**Exercise details:** If a line in the following entries contains the string "MCMC", it counts toward the total; report only that total.

**Input data:**
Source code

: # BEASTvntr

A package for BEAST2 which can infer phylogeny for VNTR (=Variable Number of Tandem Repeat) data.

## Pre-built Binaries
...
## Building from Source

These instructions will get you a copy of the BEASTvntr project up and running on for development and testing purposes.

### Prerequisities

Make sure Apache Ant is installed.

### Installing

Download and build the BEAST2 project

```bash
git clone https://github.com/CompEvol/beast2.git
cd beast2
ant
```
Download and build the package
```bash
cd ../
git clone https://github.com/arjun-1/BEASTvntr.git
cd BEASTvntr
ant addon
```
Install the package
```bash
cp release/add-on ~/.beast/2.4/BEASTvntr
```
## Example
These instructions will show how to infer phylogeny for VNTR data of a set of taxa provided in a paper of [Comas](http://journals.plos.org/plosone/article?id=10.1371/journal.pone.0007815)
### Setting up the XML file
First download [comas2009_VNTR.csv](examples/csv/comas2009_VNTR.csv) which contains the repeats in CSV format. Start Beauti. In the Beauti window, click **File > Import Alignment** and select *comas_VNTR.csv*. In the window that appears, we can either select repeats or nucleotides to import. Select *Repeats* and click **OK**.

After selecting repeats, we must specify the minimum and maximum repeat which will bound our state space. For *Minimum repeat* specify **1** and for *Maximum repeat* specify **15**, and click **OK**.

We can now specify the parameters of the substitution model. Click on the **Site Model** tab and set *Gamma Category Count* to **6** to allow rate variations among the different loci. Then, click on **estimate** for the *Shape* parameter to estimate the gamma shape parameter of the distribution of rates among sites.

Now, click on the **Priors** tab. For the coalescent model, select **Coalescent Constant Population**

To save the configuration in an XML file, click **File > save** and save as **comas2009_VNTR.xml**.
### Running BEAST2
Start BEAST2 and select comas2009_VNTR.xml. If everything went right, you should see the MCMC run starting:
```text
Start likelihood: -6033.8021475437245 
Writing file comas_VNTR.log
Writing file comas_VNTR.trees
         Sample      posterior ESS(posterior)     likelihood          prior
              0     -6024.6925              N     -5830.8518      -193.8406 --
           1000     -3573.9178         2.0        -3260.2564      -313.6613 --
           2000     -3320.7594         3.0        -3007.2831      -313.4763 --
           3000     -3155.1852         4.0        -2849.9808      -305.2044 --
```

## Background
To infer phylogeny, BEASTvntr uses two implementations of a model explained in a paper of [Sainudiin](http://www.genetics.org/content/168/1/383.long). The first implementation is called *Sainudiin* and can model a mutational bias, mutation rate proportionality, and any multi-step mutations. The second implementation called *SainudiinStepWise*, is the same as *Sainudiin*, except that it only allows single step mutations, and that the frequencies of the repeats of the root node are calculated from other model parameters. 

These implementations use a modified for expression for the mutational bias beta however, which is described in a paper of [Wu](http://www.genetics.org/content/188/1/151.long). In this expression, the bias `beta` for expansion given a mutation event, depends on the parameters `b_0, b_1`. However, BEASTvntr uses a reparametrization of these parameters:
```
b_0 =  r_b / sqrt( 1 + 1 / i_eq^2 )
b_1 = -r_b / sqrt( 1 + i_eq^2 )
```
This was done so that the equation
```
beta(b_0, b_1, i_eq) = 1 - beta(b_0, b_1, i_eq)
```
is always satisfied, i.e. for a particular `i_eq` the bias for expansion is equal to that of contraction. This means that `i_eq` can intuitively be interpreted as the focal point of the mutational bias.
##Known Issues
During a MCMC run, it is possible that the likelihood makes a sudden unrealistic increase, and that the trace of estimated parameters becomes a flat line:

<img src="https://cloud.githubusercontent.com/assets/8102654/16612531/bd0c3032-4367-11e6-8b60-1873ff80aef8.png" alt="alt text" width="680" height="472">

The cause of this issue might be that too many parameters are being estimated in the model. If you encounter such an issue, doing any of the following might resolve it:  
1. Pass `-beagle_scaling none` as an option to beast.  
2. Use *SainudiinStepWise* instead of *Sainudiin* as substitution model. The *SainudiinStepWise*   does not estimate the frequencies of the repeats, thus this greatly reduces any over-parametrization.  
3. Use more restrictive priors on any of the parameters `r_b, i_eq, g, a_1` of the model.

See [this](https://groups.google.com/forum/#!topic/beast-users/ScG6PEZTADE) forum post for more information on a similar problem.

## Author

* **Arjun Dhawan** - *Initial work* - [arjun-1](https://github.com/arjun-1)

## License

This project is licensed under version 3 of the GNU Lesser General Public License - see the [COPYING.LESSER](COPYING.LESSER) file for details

**Solution for this task:** 2